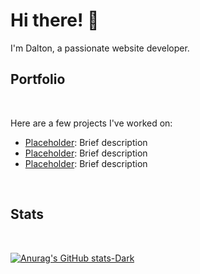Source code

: # Hi there! 👋
I'm Dalton, a passionate website developer.
<br>

## Portfolio
<br>

Here are a few projects I've worked on:
- [Placeholder](Project1URL): Brief description
- [Placeholder](Project2URL): Brief description
- [Placeholder](Project3URL): Brief description

<br>

## Stats
<br>

[![Anurag's GitHub stats-Dark](https://github-readme-stats.vercel.app/api/top-langs/?username=NexusOblivion&layout=compact&show_icons=true&theme=dark#gh-dark-mode-only)](https://github.com/anuraghazra/github-readme-stats#gh-dark-mode-only)



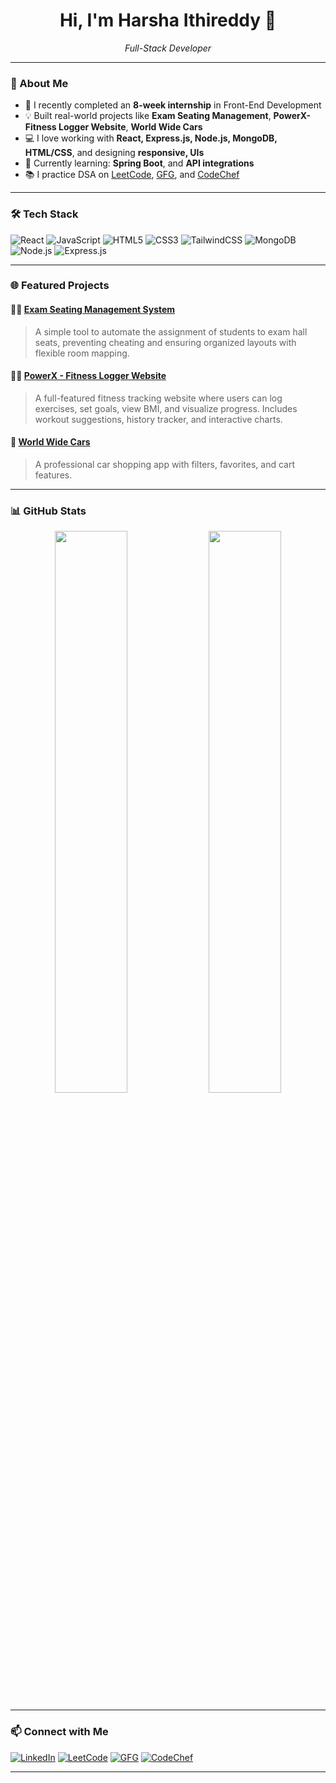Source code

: <h1 align="center">Hi, I'm Harsha Ithireddy 👋</h1>
<p align="center">
  <em>Full-Stack Developer </em>
</p>

---

### 🚀 About Me

- 🔭 I recently completed an **8-week internship** in Front-End Development
- 💡 Built real-world projects like **Exam Seating Management**, **PowerX-Fitness Logger Website**, **World Wide Cars**
- 💻 I love working with **React, Express.js, Node.js, MongoDB, HTML/CSS**, and designing **responsive, UIs**
- 🌱 Currently learning: **Spring Boot**, and **API integrations**
- 📚 I practice DSA on [LeetCode](https://leetcode.com/HarshaIthireddy/), [GFG](https://www.geeksforgeeks.org/user/harshaithireddy/), and [CodeChef](https://www.codechef.com/users/harsha2023)

---

### 🛠️ Tech Stack

![React](https://img.shields.io/badge/-React-black?style=flat-square&logo=react)
![JavaScript](https://img.shields.io/badge/-JavaScript-black?style=flat-square&logo=javascript)
![HTML5](https://img.shields.io/badge/-HTML5-black?style=flat-square&logo=html5)
![CSS3](https://img.shields.io/badge/-CSS3-black?style=flat-square&logo=css3)
![TailwindCSS](https://img.shields.io/badge/-TailwindCSS-black?style=flat-square&logo=tailwind-css)
![MongoDB](https://img.shields.io/badge/-MongoDB-black?style=flat-square&logo=mongodb)
![Node.js](https://img.shields.io/badge/-Node.js-black?style=flat-square&logo=node.js)
![Express.js](https://img.shields.io/badge/-Express.js-black?style=flat-square&logo=express.js)

---

### 🌐 Featured Projects

#### 🧑‍🏫 [Exam Seating Management System](https://github.com/harshaithireddy/Exam-Seating-Management)
> A simple tool to automate the assignment of students to exam hall seats, preventing cheating and ensuring organized layouts with flexible room mapping.

#### 🏋️‍♂️ [PowerX - Fitness Logger Website](https://github.com/harshaithireddy/PowerX)
> A full-featured fitness tracking website where users can log exercises, set goals, view BMI, and visualize progress. Includes workout suggestions, history tracker, and interactive charts.

#### 🛒 [World Wide Cars](https://github.com/harshaithireddy/cars-website)
> A professional car shopping app with filters, favorites, and cart features.


---


### 📊 GitHub Stats

<p align="center">
  <img src="https://github-readme-stats.vercel.app/api?username=HarshaIthireddy&show_icons=true&theme=default" width="48%" />
  <img src="https://github-readme-stats.vercel.app/api/top-langs/?username=HarshaIthireddy&layout=compact&theme=default" width="48%" />
</p>

---

### 📫 Connect with Me

[![LinkedIn](https://img.shields.io/badge/-LinkedIn-0077B5?style=flat-square&logo=linkedin)](https://power-x-fitness.vercel.app/)
[![LeetCode](https://img.shields.io/badge/-LeetCode-FFA116?style=flat-square&logo=leetcode&logoColor=white)](https://leetcode.com/HarshaIthireddy/)
[![GFG](https://img.shields.io/badge/-GeeksforGeeks-darkgreen?style=flat-square&logo=geeksforgeeks&logoColor=white)](https://www.geeksforgeeks.org/user/harshaithireddy/)
[![CodeChef](https://img.shields.io/badge/-CodeChef-brown?style=flat-square&logo=codechef)](https://www.codechef.com/users/harsha2023)

---
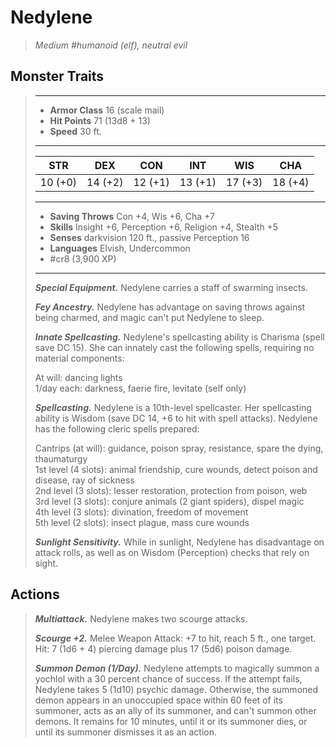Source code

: # Nedylene
>*Medium #humanoid (elf), neutral evil*
## Monster Traits
>___
>- **Armor Class** 16 (scale mail)
>- **Hit Points** 71 (13d8 + 13)
>- **Speed** 30 ft.
>___
>|STR|DEX|CON|INT|WIS|CHA|
>|:---:|:---:|:---:|:---:|:---:|:---:|
>|10 (+0)|14 (+2)|12 (+1)|13 (+1)|17 (+3)|18 (+4)|
>___
>- **Saving Throws** Con +4, Wis +6, Cha +7
>- **Skills** Insight +6, Perception +6, Religion +4, Stealth +5
>- **Senses** darkvision 120 ft., passive Perception 16
>- **Languages** Elvish, Undercommon
>- #cr8 (3,900 XP)
>___
>***Special Equipment.*** Nedylene carries a staff of swarming insects.  
>
>***Fey Ancestry.*** Nedylene has advantage on saving throws against being charmed, and magic can't put Nedylene to sleep.  
>
>***Innate Spellcasting.*** Nedylene's spellcasting ability is Charisma (spell save DC 15). She can innately cast the following spells, requiring no material components:  
>
>At will: dancing lights  
>1/day each: darkness, faerie fire, levitate (self only)  
>
>
>***Spellcasting.*** Nedylene is a 10th-level spellcaster. Her spellcasting ability is Wisdom (save DC 14, +6 to hit with spell attacks). Nedylene has the following cleric spells prepared:  
>
>Cantrips (at will): guidance, poison spray, resistance, spare the dying, thaumaturgy  
>1st level (4 slots): animal friendship, cure wounds, detect poison and disease, ray of sickness  
>2nd level (3 slots): lesser restoration, protection from poison, web  
>3rd level (3 slots): conjure animals (2 giant spiders), dispel magic  
>4th level (3 slots): divination, freedom of movement  
>5th level (2 slots): insect plague, mass cure wounds  
>
>
>***Sunlight Sensitivity.*** While in sunlight, Nedylene has disadvantage on attack rolls, as well as on Wisdom (Perception) checks that rely on sight.  
>
## Actions
>***Multiattack.*** Nedylene makes two scourge attacks.  
>
>***Scourge +2.*** Melee Weapon Attack: +7 to hit, reach 5 ft., one target. Hit: 7 (1d6 + 4) piercing damage plus 17 (5d6) poison damage.  
>
>***Summon Demon (1/Day).*** Nedylene attempts to magically summon a yochlol with a 30 percent chance of success. If the attempt fails, Nedylene takes 5 (1d10) psychic damage. Otherwise, the summoned demon appears in an unoccupied space within 60 feet of its summoner, acts as an ally of its summoner, and can't summon other demons. It remains for 10 minutes, until it or its summoner dies, or until its summoner dismisses it as an action.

YOUR INSTRUCTIONS —
Whenever the string "Perception" turns up in a line above, copy that line out.

OUTPUT BELOW —
>- **Skills** Insight +6, Perception +6, Religion +4, Stealth +5
>- **Senses** darkvision 120 ft., passive Perception 16
>***Sunlight Sensitivity.*** While in sunlight, Nedylene has disadvantage on attack rolls, as well as on Wisdom (Perception) checks that rely on sight.  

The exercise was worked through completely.